The Gringos eBook

This eBook from the Gutenberg Project consists of approximately 292 pages of information about The Gringos.

The Gringos eBook

This eBook from the Gutenberg Project consists of approximately 292 pages of information about The Gringos.

From an impulse of careless kindness he said it, even though he had been touched by the peon’s anxiety for his welfare.  But Diego’s heart was near to bursting with gratitude and pride; those last two words—­he would not have exchanged the memory of them for the gold medal itself.  That his blue-eyed god should address him, a mere peon, as “thy,” the endearing, intimate pronoun kept for one’s friends!  The tears stood in Diego’s black eyes when he heard; and Diego was no weakling, but a straight-backed stoic of an Indian, who stood almost as tall as the Senor Jack himself and who could throw a full-grown steer to the ground by twisting its head.  He bowed low and turned to fumble the sweet, dried grasses in Surry’s manger; and beneath his coarse shirt the feel of the rawhide was sweeter than the embrace of a loved woman.

“You want to take mighty good care of this little nag of mine,” Dade observed irrelevantly, his fingers combing wistfully the crinkly mane.  “There’ll never be another like him in this world.  And if there was, it wouldn’t be him.”

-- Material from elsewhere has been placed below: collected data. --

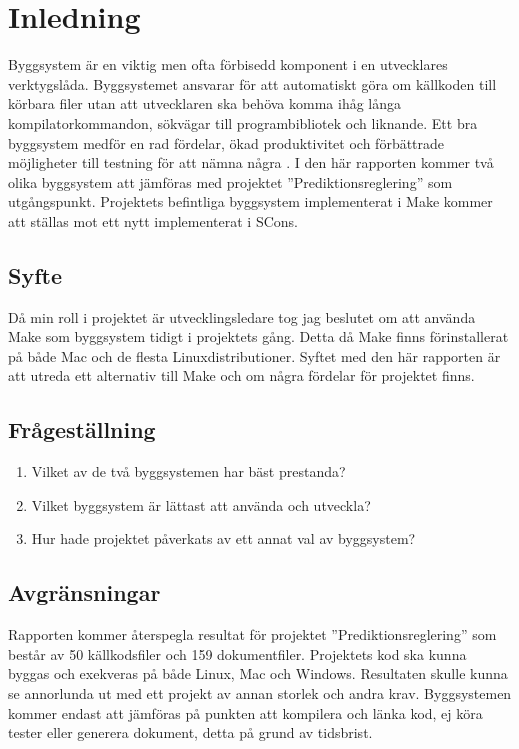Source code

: \section{Inledning}
Byggsystem är en viktig men ofta förbisedd komponent i en utvecklares verktygslåda. Byggsystemet ansvarar för att automatiskt göra om källkoden till körbara filer utan att utvecklaren ska behöva komma ihåg långa kompilatorkommandon, sökvägar till programbibliotek och liknande. Ett bra byggsystem medför en rad fördelar, ökad produktivitet och förbättrade möjligheter till testning för att nämna några \citep{pragmaticautomation}.
\newline
\newline
I den här rapporten kommer två olika byggsystem att jämföras med projektet ''Prediktionsreglering'' som utgångspunkt. Projektets befintliga byggsystem implementerat i Make kommer att ställas mot ett nytt implementerat i SCons. 

\subsection{Syfte}
Då min roll i projektet är utvecklingsledare tog jag beslutet om att använda Make som byggsystem tidigt i projektets gång. Detta då Make finns förinstallerat på både Mac och de flesta Linuxdistributioner. Syftet med den här rapporten är att utreda ett alternativ till Make och om några fördelar för projektet finns.

\subsection{Frågeställning} \label{avsnitt:fragestallning}

\begin{enumerate}
\item Vilket av de två byggsystemen har bäst prestanda?
\item Vilket byggsystem är lättast att använda och utveckla?
\item Hur hade projektet påverkats av ett annat val av byggsystem?
\end{enumerate}

\subsection{Avgränsningar} \label{avsnitt:avgransningar}
Rapporten kommer återspegla resultat för projektet ''Prediktionsreglering'' som består av 50 källkodsfiler och 159 dokumentfiler. Projektets kod ska kunna byggas och exekveras på både Linux, Mac och Windows. Resultaten skulle kunna se annorlunda ut med ett projekt av annan storlek och andra krav. Byggsystemen kommer endast att jämföras på punkten att kompilera och länka kod, ej köra tester eller generera dokument, detta på grund av tidsbrist.
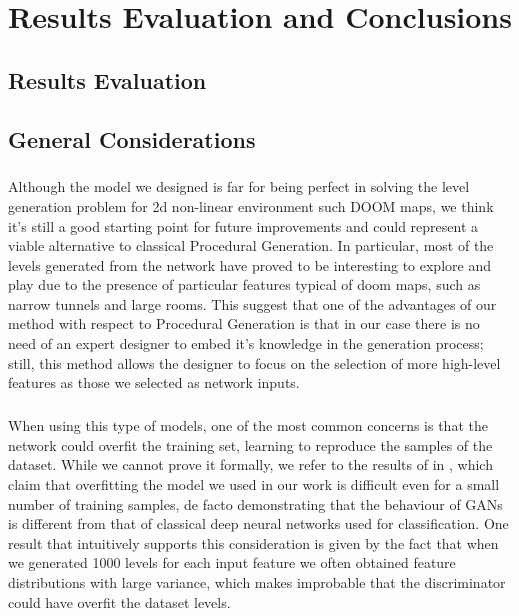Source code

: \chapter{Results Evaluation and Conclusions}
\section{Results Evaluation}





\section{General Considerations}
\label{sec:considerations}
\paragraph{} Although the model we designed is far for being perfect in solving the level generation problem for 2d non-linear environment such DOOM maps, we think it's still a good starting point for future improvements and could represent a viable alternative to classical Procedural Generation. In particular, most of the levels generated from the network have proved to be interesting to explore and play due to the presence of particular features typical of doom maps, such as narrow tunnels and large rooms. This suggest that one of the advantages of our method with respect to Procedural Generation is that in our case there is no need of an expert designer to embed it's knowledge in the generation process; still, this method allows the designer to focus on the selection of more high-level features as those we selected as network inputs. 

\paragraph{} When using this type of models, one of the most common concerns is that the network could overfit the training set, learning to reproduce the samples of the dataset. While we cannot prove it formally, we refer to the results of \citeauthor{empiricalevaluation} in \cite[Appendix~C]{empiricalevaluation}, which claim that overfitting the model we used in our work is difficult even for a small number of training samples, de facto demonstrating that the behaviour of GANs is different from that of classical deep neural networks used for classification. One result that intuitively supports this consideration is given by the fact that when we generated 1000 levels for each input feature we often obtained feature distributions with large variance, which makes improbable that the discriminator could have overfit the dataset levels.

“I reckon it’s asking a good deal of you, to think of using him at all.”  For the first time Jack became conscious of his selfishness.  “I won’t, Dade, if you’d rather I didn’t.”

“Don’t be a blamed idiot.  You know I want you to go ahead and use him; only—­I’d hate to see him hurt.”

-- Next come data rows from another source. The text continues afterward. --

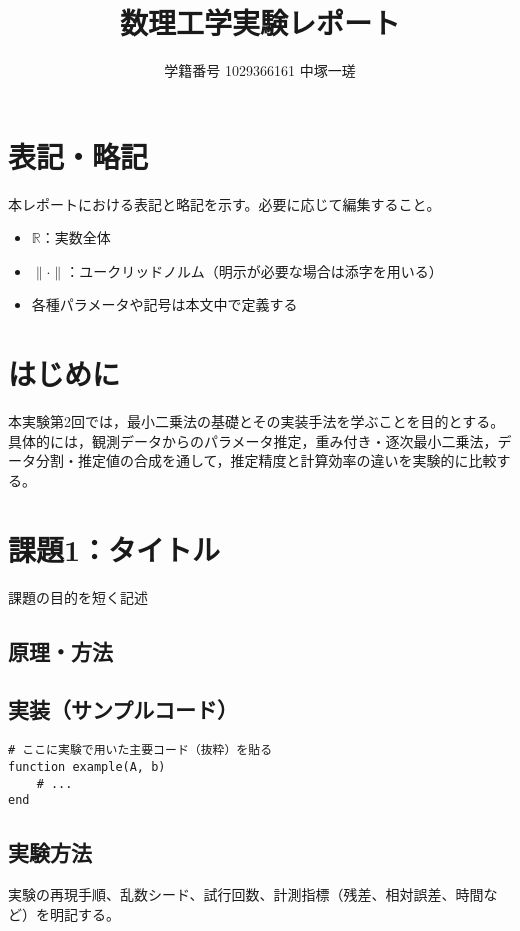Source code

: \documentclass[a4paper,11pt]{ltjsarticle}
\title{数理工学実験レポート\\[4pt]\large \ChapterTitle}
\author{学籍番号 1029366161 \quad 中塚一瑳}
\date{\ExperimentDate}
\newcommand{\R}{\mathbb{R}}
\begin{document}
\maketitle
\begin{abstract}
\end{abstract}

\tableofcontents
\clearpage

\section*{表記・略記}
本レポートにおける表記と略記を示す。必要に応じて編集すること。
\begin{itemize}
  \item $\R$：実数全体
  \item $\|\cdot\|$：ユークリッドノルム（明示が必要な場合は添字を用いる）
  \item 各種パラメータや記号は本文中で定義する
\end{itemize}

\section{はじめに}
本実験第2回では，最小二乗法の基礎とその実装手法を学ぶことを目的とする。具体的には，観測データからのパラメータ推定，重み付き・逐次最小二乗法，データ分割・推定値の合成を通して，推定精度と計算効率の違いを実験的に比較する。


\section{課題1：タイトル}{課題の目的を短く記述}
\subsection{原理・方法}
\subsection{実装（サンプルコード）}
\begin{lstlisting}
# ここに実験で用いた主要コード（抜粋）を貼る
function example(A, b)
    # ...
end
\end{lstlisting}

\subsection{実験方法}
実験の再現手順、乱数シード、試行回数、計測指標（残差、相対誤差、時間など）を明記する。
\end{document}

To Dade the words seemed to be wrenched from the very fibers of his friendship.  He loved that horse more than he had ever believed he could love an animal; and he was mentally sacrificing him to Jack’s need.

Jack went up and rubbed Surry’s nose playfully; and it cost Dade a jealous twinge to see how the horse responded to the touch.

“He won’t get hurt.  I’ve taught him how to take care of himself; haven’t I, Diego?” And he put the statement into Spanish, so that the peon could understand.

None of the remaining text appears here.